Insomma, se la Lega vincerà non sarà facile amministrare un territorio che è disposto a delegare le sue radici culturali soltanto in nome di un grande condono anulare.

Ma il centrodestra a Roma ha soprattutto il volto del partito di Giorgia Meloni, che dice pane al pane e vino al vino e portace ’nantro litro che noi se lo bevemo e poi jarrisponnemo embe’ embe’ che c’è?, e sta pensando a una candidatura di forte impatto emotivo, quella del presidente della Lazio Claudio Lotito.

La Meloni è ormai un’abile politica e all’obiezione che la candidatura Lotito oltre a non piacere al 95% romanista della città non piace nemmeno al 5% laziale risponde fiera: è una candidatura che mette d’accordo tutti.

Come darle torto? Non si pensi però che Virginia Raggi nel frattempo stia ferma a guardare. I consiglieri comunali della sua maggioranza monocolore, i cinquecosi, per evitare di dover votare bizzarre decisioni adottano ormai con la sindaca la tecnica dell’orso: durante le riunioni si fingono morti. Meglio l’impasse che la debacle, commenta furtivo un consigliere grillino che ha studiato il francese ma è costretto a nascondere di aver letto un libro per non essere espulso dal gruppo.

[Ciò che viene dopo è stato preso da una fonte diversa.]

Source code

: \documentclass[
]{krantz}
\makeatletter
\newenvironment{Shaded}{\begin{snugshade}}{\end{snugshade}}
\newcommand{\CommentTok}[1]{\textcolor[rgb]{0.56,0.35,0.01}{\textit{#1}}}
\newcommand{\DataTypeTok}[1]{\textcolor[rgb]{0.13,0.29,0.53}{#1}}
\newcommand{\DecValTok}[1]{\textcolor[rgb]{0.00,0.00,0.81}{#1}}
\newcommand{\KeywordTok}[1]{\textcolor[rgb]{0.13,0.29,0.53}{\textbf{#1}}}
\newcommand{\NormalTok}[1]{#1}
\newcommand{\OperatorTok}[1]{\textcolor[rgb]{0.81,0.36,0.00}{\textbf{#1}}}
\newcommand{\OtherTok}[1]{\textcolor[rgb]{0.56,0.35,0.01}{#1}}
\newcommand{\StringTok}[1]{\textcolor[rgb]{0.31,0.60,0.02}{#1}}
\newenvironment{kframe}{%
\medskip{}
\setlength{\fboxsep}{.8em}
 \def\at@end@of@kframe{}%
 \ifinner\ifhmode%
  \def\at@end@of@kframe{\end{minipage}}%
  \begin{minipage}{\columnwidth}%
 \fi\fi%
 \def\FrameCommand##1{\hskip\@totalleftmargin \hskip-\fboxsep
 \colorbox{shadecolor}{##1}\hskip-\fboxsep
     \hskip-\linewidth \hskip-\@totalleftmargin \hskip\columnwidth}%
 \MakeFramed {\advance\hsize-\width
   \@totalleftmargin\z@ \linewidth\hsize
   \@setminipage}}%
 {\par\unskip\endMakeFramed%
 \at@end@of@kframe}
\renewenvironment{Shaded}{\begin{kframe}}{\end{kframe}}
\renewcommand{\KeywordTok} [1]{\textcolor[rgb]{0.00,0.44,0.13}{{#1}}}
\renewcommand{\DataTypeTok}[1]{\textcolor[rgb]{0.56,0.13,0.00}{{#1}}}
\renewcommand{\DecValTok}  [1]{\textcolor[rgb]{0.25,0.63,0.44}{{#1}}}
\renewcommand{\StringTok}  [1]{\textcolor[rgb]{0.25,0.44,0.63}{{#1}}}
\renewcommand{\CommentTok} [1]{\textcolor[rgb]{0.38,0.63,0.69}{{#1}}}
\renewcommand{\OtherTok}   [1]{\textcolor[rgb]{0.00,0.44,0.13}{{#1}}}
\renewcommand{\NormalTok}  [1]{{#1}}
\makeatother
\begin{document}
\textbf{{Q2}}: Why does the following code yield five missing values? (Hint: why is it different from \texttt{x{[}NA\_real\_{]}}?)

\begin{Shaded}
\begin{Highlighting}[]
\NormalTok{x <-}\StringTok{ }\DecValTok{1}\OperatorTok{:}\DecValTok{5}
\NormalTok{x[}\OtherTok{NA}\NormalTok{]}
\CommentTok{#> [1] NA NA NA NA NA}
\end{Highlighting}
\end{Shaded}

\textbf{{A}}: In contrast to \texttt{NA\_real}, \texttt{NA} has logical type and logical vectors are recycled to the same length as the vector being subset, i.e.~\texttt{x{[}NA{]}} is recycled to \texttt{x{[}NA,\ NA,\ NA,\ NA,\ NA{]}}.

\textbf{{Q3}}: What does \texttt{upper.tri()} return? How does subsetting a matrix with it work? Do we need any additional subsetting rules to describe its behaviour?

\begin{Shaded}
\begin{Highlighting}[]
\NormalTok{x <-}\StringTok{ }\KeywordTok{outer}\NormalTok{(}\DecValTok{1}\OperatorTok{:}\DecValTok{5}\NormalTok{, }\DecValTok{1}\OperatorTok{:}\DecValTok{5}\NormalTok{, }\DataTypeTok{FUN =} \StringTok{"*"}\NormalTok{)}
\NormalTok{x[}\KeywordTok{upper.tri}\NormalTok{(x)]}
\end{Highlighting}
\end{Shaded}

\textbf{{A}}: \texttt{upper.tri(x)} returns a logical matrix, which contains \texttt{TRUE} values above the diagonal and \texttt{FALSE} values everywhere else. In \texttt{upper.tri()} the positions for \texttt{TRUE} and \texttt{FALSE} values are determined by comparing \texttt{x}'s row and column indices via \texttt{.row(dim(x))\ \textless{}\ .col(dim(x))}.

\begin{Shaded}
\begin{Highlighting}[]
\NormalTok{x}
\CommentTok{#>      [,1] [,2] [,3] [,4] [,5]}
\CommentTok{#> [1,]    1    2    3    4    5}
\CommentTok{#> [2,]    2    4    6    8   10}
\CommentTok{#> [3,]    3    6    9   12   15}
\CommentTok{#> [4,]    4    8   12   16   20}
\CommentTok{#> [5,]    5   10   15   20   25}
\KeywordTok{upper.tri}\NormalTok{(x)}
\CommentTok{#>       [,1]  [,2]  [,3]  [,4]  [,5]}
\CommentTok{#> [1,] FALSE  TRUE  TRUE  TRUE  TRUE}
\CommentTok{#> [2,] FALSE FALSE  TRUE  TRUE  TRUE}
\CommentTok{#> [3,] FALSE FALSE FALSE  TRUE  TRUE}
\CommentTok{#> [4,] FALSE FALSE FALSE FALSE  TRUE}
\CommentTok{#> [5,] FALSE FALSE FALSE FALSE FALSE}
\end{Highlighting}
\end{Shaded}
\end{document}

Virginia però si dà da fare e ha istituito “Roma al tuo fianco”, una web app, già ribattezzata “Infamon”, con cui i cittadini segnalano anonimamente sovraffollamenti, lampioni rotti, abbandono illecito dei rifiuti e attraversamenti pedonali non visibili.

È forte Virginia: quando le hanno fatto notare che i problemi della città lei li doveva risolvere e non denunciare è andata su tutte le furie e ha cambiato cinque assessori in un pomeriggio per dare una lezione ai poteri forti.

Ma dove non arriva la sindaca arriva il Pd, che come primo partito della città ha in mano il pallino dell’intera operazione di rinnovamento comunale.

Il Pd a Roma sta però vivendo un dramma interno senza precedenti.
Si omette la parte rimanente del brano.